Keywords

1 Introduction

With the increasing number of vehicles on road networks around the world and poor utilisation of existing road infrastructure capacity, there is a need for improved systems for planning and trialling proposed changes to traffic management system [16, 26]. To avoid making costly or risky changes in the real world, computer modelling and simulation can be applied to evaluate proposed solutions. Transport simulation models can typically be classified into one of three categories: macroscopic, mesoscopic and microscopic. Macroscopic simulations (top-down) treat traffic as a liquid, modelling the overall system level behaviour. Mesoscopic simulations (middle-out) model platoons (groups of vehicles), using aggregate functions to calculate travel times and speeds [6]. Microscopic simulations (bottom-up) model the individual vehicles in the system and the interaction between them [23], and can be considered synonymous with Agent Based Simulations (ABS) [5]. In ABS behaviours are modelled at the individual level with agents interacting with both the local environment and other agents. Higher system level behaviours can emerge from the lower level behaviours and interactions modelled by the system.

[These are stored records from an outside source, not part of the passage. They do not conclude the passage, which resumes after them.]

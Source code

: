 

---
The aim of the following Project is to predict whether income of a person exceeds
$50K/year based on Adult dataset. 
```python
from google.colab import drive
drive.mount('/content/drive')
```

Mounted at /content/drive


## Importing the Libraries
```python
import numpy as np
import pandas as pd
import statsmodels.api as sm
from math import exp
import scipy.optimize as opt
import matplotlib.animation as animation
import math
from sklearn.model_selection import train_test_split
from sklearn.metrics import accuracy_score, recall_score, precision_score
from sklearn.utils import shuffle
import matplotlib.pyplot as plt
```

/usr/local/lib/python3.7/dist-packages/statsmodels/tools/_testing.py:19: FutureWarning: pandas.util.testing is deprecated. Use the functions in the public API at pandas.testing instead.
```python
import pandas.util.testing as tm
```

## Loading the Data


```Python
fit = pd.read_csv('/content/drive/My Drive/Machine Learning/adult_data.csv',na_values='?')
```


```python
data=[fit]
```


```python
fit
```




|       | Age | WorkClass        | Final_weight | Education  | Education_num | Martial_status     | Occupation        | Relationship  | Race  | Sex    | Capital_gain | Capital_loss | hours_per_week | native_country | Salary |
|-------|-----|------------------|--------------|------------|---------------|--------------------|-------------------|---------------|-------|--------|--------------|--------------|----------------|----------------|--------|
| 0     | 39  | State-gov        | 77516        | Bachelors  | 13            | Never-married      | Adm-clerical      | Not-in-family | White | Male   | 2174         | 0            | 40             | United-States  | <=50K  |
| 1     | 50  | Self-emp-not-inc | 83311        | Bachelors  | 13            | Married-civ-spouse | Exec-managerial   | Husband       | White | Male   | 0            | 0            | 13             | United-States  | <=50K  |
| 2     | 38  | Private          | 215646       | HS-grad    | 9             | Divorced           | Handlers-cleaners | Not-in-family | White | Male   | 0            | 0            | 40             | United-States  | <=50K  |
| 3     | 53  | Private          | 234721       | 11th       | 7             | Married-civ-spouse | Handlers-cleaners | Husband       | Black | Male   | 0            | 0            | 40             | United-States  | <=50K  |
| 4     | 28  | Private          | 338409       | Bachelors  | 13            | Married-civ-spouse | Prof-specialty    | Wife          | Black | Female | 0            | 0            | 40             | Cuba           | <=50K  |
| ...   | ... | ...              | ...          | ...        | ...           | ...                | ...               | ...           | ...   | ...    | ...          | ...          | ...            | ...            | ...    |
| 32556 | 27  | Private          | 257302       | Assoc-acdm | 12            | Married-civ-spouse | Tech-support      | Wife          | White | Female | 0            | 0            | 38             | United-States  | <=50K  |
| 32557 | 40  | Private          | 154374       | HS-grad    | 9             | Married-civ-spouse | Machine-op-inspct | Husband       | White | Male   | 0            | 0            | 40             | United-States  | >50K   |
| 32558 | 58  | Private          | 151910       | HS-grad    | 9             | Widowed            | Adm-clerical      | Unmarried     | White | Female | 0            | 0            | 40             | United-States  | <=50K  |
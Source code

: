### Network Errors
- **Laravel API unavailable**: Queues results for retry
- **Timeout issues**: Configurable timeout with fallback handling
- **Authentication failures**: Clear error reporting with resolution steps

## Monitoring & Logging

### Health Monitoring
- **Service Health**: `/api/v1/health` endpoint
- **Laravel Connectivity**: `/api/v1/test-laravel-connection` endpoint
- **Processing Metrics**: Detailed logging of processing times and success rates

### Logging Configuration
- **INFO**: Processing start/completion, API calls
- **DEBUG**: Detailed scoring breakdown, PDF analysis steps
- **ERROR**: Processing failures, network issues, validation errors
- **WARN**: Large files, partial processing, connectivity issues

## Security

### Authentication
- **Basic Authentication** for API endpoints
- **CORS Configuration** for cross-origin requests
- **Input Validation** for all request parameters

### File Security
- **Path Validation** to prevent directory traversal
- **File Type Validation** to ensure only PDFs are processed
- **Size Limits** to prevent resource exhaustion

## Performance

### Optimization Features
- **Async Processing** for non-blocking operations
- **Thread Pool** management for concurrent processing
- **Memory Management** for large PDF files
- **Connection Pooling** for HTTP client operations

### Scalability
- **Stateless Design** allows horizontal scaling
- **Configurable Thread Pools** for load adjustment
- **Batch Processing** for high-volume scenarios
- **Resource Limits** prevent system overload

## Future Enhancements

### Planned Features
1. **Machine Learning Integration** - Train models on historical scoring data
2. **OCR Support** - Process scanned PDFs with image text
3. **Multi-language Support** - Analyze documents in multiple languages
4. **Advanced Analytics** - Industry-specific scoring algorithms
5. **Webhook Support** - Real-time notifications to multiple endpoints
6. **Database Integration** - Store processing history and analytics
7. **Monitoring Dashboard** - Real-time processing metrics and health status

Agent based modelling and microsimulation are being used in place of more traditional macro-level simulations as they offer a more natural method of describing systems and allow for the emergence of more complex behaviour. Large scale and more-complex microscopic simulations are computationally expensive [3] when being processed in serial, but have been shown as suitable for acceleration through parallel methods [15, 20]. Each agent in the system follows the same model, performing the same operations, as other agents of the same type, making aspects of microsimulation SIMD (Same Instruction Many Data) in nature and therefore an ideal task for General Purpose computing on Graphics Processing Units (GPGPU), which is well suited to SIMD problems. GPGPU computing has been shown to be effective for microsimulation of transport systems [24, 27] and the associated tasks [7], showing that it can be used to provide computational speed-up or allow increased complexity for a similar execution time, while using low cost hardware.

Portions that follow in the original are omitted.